BEGIN
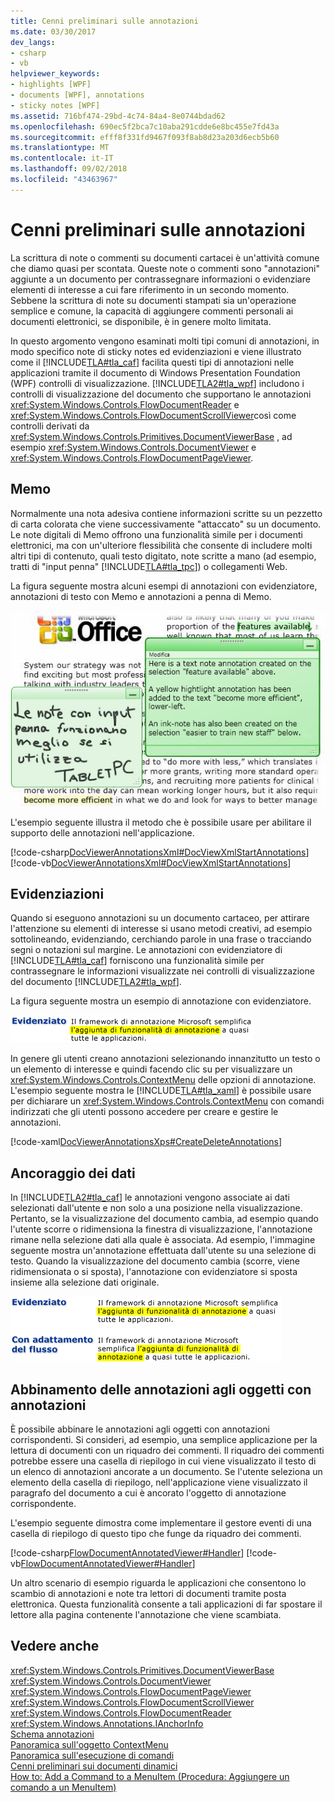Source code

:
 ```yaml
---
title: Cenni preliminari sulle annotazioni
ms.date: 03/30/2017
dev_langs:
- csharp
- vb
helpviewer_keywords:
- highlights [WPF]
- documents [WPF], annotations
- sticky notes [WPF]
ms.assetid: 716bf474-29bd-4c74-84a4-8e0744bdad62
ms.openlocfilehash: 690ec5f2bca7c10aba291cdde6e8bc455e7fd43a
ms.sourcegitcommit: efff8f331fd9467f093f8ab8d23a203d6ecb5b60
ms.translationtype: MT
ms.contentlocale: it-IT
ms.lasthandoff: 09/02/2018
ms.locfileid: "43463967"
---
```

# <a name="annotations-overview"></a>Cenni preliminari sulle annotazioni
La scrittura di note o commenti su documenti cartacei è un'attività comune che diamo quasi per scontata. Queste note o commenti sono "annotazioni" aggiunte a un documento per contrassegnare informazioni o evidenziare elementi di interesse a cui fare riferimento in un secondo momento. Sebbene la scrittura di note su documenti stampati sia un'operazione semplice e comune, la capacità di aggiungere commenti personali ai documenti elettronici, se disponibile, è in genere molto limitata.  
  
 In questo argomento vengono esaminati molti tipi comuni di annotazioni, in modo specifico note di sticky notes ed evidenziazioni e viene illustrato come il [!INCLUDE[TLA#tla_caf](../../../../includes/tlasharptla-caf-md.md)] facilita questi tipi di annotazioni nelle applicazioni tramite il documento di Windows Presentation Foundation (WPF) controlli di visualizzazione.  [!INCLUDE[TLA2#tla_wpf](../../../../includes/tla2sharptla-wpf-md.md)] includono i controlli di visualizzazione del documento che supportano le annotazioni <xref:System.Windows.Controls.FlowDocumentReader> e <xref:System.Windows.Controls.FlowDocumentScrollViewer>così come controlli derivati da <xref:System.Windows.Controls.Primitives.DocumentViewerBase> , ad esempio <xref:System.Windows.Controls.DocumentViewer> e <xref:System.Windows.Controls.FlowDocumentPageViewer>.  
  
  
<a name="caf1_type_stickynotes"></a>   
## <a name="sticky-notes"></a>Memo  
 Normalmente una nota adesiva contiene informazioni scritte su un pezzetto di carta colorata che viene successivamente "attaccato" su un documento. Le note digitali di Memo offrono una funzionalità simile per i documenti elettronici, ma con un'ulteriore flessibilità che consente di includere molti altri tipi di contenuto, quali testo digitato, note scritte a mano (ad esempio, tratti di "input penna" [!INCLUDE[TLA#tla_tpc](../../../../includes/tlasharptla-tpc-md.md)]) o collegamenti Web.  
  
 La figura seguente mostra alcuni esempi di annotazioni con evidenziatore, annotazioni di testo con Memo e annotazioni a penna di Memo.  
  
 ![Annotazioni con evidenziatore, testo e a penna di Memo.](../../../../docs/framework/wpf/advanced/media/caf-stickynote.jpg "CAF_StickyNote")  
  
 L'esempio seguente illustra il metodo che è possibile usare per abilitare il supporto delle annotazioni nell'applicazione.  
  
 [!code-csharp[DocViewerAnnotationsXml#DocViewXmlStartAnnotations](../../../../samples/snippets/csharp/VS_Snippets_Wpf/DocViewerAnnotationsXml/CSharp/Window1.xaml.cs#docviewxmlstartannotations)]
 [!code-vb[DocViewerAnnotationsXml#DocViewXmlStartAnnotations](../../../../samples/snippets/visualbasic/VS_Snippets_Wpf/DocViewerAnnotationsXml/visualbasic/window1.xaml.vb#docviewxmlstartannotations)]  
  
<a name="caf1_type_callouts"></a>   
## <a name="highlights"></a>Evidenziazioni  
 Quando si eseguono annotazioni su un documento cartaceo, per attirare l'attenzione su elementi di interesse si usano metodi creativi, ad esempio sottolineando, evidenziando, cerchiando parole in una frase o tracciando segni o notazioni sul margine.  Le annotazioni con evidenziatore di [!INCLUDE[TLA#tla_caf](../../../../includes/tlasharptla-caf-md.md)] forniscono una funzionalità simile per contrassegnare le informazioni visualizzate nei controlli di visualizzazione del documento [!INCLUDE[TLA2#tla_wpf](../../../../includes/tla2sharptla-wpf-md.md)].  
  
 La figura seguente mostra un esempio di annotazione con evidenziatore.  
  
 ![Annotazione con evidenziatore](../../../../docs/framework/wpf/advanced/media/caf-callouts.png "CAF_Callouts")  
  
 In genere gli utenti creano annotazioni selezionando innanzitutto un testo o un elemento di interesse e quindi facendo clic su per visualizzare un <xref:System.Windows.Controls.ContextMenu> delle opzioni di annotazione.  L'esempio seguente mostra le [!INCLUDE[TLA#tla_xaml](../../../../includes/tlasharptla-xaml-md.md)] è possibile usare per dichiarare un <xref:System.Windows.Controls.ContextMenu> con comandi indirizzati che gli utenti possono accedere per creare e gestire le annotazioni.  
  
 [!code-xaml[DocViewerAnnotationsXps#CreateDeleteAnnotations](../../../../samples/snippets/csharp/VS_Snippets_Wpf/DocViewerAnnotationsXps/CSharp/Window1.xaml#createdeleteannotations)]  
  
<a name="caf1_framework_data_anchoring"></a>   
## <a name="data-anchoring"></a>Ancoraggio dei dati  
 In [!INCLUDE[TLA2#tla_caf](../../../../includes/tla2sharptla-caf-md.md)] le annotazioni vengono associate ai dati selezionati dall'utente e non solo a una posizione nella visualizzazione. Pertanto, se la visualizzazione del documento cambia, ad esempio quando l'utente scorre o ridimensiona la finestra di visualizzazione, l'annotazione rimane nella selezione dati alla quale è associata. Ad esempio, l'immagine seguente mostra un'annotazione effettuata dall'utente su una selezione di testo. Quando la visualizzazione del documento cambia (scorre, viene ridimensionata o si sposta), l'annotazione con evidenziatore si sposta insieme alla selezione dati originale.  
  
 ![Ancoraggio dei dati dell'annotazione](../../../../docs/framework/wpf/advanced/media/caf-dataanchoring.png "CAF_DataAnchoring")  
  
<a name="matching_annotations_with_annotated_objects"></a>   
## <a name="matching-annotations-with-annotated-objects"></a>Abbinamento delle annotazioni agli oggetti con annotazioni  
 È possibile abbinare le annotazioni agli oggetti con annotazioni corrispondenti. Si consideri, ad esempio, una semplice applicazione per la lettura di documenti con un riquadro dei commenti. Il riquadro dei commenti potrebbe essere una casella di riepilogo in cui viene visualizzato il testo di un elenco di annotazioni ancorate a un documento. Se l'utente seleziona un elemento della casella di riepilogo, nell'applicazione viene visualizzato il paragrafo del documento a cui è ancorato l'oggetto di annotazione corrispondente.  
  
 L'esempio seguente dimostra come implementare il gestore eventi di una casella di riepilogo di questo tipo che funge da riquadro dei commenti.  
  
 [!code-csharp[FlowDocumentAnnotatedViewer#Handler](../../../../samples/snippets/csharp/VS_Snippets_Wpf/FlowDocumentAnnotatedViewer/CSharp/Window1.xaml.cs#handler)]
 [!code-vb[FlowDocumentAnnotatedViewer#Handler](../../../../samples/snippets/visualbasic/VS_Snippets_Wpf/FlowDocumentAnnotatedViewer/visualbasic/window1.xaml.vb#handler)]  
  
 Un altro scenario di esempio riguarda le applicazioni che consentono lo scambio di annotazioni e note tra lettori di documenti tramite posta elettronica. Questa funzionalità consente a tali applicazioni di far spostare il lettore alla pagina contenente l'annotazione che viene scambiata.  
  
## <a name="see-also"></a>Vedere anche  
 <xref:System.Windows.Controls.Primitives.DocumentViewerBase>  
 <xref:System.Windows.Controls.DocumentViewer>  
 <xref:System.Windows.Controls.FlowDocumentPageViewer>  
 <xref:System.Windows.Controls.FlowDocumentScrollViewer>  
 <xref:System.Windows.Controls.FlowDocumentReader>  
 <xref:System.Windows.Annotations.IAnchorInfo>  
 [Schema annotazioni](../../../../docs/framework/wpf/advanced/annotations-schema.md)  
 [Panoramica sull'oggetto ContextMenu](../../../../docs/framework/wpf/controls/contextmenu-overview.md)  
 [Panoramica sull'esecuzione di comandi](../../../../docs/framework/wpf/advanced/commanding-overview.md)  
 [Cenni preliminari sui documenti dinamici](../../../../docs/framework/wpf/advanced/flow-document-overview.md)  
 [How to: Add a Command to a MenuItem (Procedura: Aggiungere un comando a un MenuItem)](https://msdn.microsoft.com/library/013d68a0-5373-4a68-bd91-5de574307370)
END
Exercise requirements:
Scan the lines above, and whenever one holds the string "controlli", copy it.

Answer space:
 In questo argomento vengono esaminati molti tipi comuni di annotazioni, in modo specifico note di sticky notes ed evidenziazioni e viene illustrato come il [!INCLUDE[TLA#tla_caf](../../../../includes/tlasharptla-caf-md.md)] facilita questi tipi di annotazioni nelle applicazioni tramite il documento di Windows Presentation Foundation (WPF) controlli di visualizzazione.  [!INCLUDE[TLA2#tla_wpf](../../../../includes/tla2sharptla-wpf-md.md)] includono i controlli di visualizzazione del documento che supportano le annotazioni <xref:System.Windows.Controls.FlowDocumentReader> e <xref:System.Windows.Controls.FlowDocumentScrollViewer>così come controlli derivati da <xref:System.Windows.Controls.Primitives.DocumentViewerBase> , ad esempio <xref:System.Windows.Controls.DocumentViewer> e <xref:System.Windows.Controls.FlowDocumentPageViewer>.  
 Quando si eseguono annotazioni su un documento cartaceo, per attirare l'attenzione su elementi di interesse si usano metodi creativi, ad esempio sottolineando, evidenziando, cerchiando parole in una frase o tracciando segni o notazioni sul margine.  Le annotazioni con evidenziatore di [!INCLUDE[TLA#tla_caf](../../../../includes/tlasharptla-caf-md.md)] forniscono una funzionalità simile per contrassegnare le informazioni visualizzate nei controlli di visualizzazione del documento [!INCLUDE[TLA2#tla_wpf](../../../../includes/tla2sharptla-wpf-md.md)].  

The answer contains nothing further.